# TASK BRIEF
Return each entry below word for word, leaving out any image.

Dataset entries
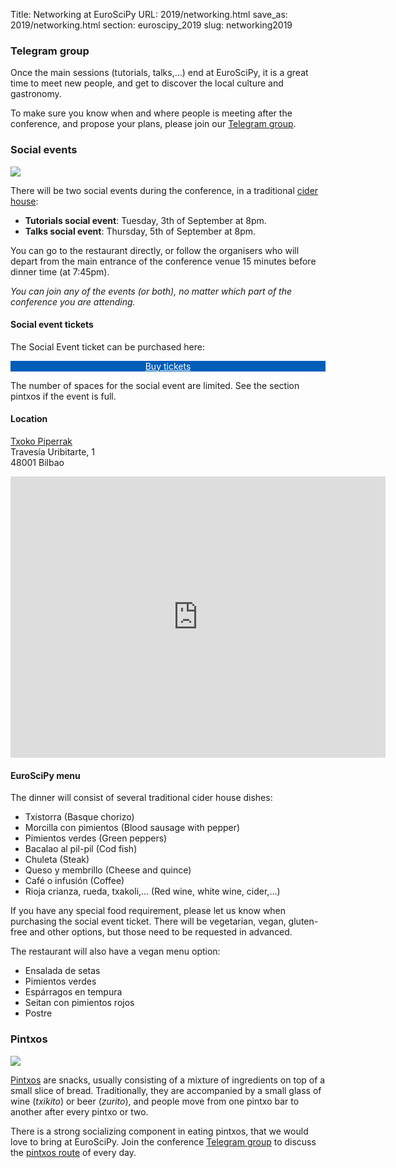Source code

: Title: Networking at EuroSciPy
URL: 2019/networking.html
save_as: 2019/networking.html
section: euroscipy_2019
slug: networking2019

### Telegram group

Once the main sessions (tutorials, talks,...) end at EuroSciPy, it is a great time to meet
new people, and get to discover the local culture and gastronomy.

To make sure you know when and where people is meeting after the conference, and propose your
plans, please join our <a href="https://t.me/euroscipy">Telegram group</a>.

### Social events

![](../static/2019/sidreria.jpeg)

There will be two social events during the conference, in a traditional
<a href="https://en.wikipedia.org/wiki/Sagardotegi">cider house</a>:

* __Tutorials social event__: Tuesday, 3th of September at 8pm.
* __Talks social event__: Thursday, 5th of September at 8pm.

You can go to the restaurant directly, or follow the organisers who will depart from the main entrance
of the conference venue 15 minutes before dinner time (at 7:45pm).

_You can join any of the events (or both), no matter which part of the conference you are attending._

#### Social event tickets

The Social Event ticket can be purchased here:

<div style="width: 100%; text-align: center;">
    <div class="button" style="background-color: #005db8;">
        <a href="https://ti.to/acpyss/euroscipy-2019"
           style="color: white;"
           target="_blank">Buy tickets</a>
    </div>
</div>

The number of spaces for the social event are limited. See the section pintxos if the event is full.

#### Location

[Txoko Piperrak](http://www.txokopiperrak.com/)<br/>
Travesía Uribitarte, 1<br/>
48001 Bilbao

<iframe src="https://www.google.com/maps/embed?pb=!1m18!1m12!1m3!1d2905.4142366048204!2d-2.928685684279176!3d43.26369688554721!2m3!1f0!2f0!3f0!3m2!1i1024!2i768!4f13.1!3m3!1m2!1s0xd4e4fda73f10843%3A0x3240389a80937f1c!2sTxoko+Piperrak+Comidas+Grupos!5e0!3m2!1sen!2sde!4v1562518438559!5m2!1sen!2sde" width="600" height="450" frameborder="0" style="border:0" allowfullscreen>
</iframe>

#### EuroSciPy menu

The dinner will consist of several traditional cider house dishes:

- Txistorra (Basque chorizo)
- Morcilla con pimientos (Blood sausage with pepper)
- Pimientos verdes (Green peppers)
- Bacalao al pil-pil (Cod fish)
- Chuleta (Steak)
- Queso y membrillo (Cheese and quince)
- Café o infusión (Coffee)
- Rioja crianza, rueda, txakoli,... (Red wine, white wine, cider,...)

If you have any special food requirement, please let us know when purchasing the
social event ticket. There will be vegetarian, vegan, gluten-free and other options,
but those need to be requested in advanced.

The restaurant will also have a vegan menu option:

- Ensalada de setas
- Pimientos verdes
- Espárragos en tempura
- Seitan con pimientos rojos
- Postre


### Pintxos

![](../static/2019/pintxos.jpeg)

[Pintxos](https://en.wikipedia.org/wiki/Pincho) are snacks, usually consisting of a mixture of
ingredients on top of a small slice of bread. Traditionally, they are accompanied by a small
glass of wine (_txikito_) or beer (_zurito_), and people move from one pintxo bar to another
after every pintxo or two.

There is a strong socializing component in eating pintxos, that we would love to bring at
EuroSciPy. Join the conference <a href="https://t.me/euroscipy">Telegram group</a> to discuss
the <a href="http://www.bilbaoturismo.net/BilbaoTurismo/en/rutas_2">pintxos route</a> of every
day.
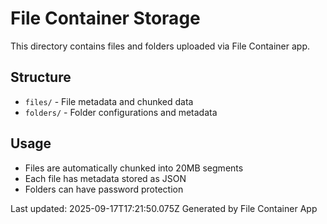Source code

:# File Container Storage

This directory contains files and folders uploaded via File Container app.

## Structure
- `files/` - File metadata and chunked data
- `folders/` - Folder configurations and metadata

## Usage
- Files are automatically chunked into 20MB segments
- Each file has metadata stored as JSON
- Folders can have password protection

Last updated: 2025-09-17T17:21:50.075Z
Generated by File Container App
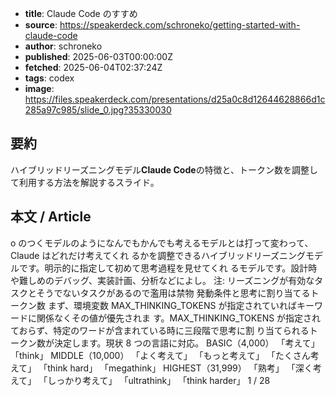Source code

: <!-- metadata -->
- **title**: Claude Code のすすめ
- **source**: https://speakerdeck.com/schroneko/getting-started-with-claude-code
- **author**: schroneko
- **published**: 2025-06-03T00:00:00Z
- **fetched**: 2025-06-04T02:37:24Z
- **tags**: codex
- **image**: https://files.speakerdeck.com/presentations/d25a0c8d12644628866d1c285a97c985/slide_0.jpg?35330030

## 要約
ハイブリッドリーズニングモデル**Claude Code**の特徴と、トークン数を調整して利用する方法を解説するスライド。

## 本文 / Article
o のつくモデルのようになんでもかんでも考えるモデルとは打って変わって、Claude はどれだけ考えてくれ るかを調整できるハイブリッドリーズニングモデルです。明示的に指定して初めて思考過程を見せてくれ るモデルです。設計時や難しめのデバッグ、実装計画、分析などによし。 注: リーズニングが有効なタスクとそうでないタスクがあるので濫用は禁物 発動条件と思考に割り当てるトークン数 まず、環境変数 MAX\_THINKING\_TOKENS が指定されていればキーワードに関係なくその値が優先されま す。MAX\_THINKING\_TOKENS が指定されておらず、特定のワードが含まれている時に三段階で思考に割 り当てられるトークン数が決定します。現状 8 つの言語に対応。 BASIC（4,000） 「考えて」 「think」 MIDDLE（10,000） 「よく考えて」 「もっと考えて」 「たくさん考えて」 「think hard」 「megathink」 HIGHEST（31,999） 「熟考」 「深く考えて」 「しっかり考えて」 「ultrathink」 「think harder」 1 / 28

# TASK RESULT
Source code

: Title: Networking at EuroSciPy
URL: 2019/networking.html
save_as: 2019/networking.html
section: euroscipy_2019
slug: networking2019

### Telegram group

Once the main sessions (tutorials, talks,...) end at EuroSciPy, it is a great time to meet
new people, and get to discover the local culture and gastronomy.

To make sure you know when and where people is meeting after the conference, and propose your
plans, please join our <a href="https://t.me/euroscipy">Telegram group</a>.

### Social events

![](../static/2019/sidreria.jpeg)

There will be two social events during the conference, in a traditional
<a href="https://en.wikipedia.org/wiki/Sagardotegi">cider house</a>:

* __Tutorials social event__: Tuesday, 3th of September at 8pm.
* __Talks social event__: Thursday, 5th of September at 8pm.

You can go to the restaurant directly, or follow the organisers who will depart from the main entrance
of the conference venue 15 minutes before dinner time (at 7:45pm).

_You can join any of the events (or both), no matter which part of the conference you are attending._

#### Social event tickets

The Social Event ticket can be purchased here:

<div style="width: 100%; text-align: center;">
    <div class="button" style="background-color: #005db8;">
        <a href="https://ti.to/acpyss/euroscipy-2019"
           style="color: white;"
           target="_blank">Buy tickets</a>
    </div>
</div>

The number of spaces for the social event are limited. See the section pintxos if the event is full.

#### Location

[Txoko Piperrak](http://www.txokopiperrak.com/)<br/>
Travesía Uribitarte, 1<br/>
48001 Bilbao

<iframe src="https://www.google.com/maps/embed?pb=!1m18!1m12!1m3!1d2905.4142366048204!2d-2.928685684279176!3d43.26369688554721!2m3!1f0!2f0!3f0!3m2!1i1024!2i768!4f13.1!3m3!1m2!1s0xd4e4fda73f10843%3A0x3240389a80937f1c!2sTxoko+Piperrak+Comidas+Grupos!5e0!3m2!1sen!2sde!4v1562518438559!5m2!1sen!2sde" width="600" height="450" frameborder="0" style="border:0" allowfullscreen>
</iframe>

#### EuroSciPy menu

The dinner will consist of several traditional cider house dishes:

- Txistorra (Basque chorizo)
- Morcilla con pimientos (Blood sausage with pepper)
- Pimientos verdes (Green peppers)
- Bacalao al pil-pil (Cod fish)
- Chuleta (Steak)
- Queso y membrillo (Cheese and quince)
- Café o infusión (Coffee)
- Rioja crianza, rueda, txakoli,... (Red wine, white wine, cider,...)

If you have any special food requirement, please let us know when purchasing the
social event ticket. There will be vegetarian, vegan, gluten-free and other options,
but those need to be requested in advanced.

The restaurant will also have a vegan menu option:

- Ensalada de setas
- Pimientos verdes
- Espárragos en tempura
- Seitan con pimientos rojos
- Postre


### Pintxos

![](../static/2019/pintxos.jpeg)

[Pintxos](https://en.wikipedia.org/wiki/Pincho) are snacks, usually consisting of a mixture of
ingredients on top of a small slice of bread. Traditionally, they are accompanied by a small
glass of wine (_txikito_) or beer (_zurito_), and people move from one pintxo bar to another
after every pintxo or two.

There is a strong socializing component in eating pintxos, that we would love to bring at
EuroSciPy. Join the conference <a href="https://t.me/euroscipy">Telegram group</a> to discuss
the <a href="http://www.bilbaoturismo.net/BilbaoTurismo/en/rutas_2">pintxos route</a> of every
day.
Source code

:# File Container Storage

This directory contains files and folders uploaded via File Container app.

## Structure
- `files/` - File metadata and chunked data
- `folders/` - Folder configurations and metadata

## Usage
- Files are automatically chunked into 20MB segments
- Each file has metadata stored as JSON
- Folders can have password protection

Last updated: 2025-09-17T17:21:50.075Z
Generated by File Container App
Source code

: <!-- metadata -->
- **title**: Claude Code のすすめ
- **source**: https://speakerdeck.com/schroneko/getting-started-with-claude-code
- **author**: schroneko
- **published**: 2025-06-03T00:00:00Z
- **fetched**: 2025-06-04T02:37:24Z
- **tags**: codex
- **image**: https://files.speakerdeck.com/presentations/d25a0c8d12644628866d1c285a97c985/slide_0.jpg?35330030

## 要約
ハイブリッドリーズニングモデル**Claude Code**の特徴と、トークン数を調整して利用する方法を解説するスライド。

## 本文 / Article
o のつくモデルのようになんでもかんでも考えるモデルとは打って変わって、Claude はどれだけ考えてくれ るかを調整できるハイブリッドリーズニングモデルです。明示的に指定して初めて思考過程を見せてくれ るモデルです。設計時や難しめのデバッグ、実装計画、分析などによし。 注: リーズニングが有効なタスクとそうでないタスクがあるので濫用は禁物 発動条件と思考に割り当てるトークン数 まず、環境変数 MAX\_THINKING\_TOKENS が指定されていればキーワードに関係なくその値が優先されま す。MAX\_THINKING\_TOKENS が指定されておらず、特定のワードが含まれている時に三段階で思考に割 り当てられるトークン数が決定します。現状 8 つの言語に対応。 BASIC（4,000） 「考えて」 「think」 MIDDLE（10,000） 「よく考えて」 「もっと考えて」 「たくさん考えて」 「think hard」 「megathink」 HIGHEST（31,999） 「熟考」 「深く考えて」 「しっかり考えて」 「ultrathink」 「think harder」 1 / 28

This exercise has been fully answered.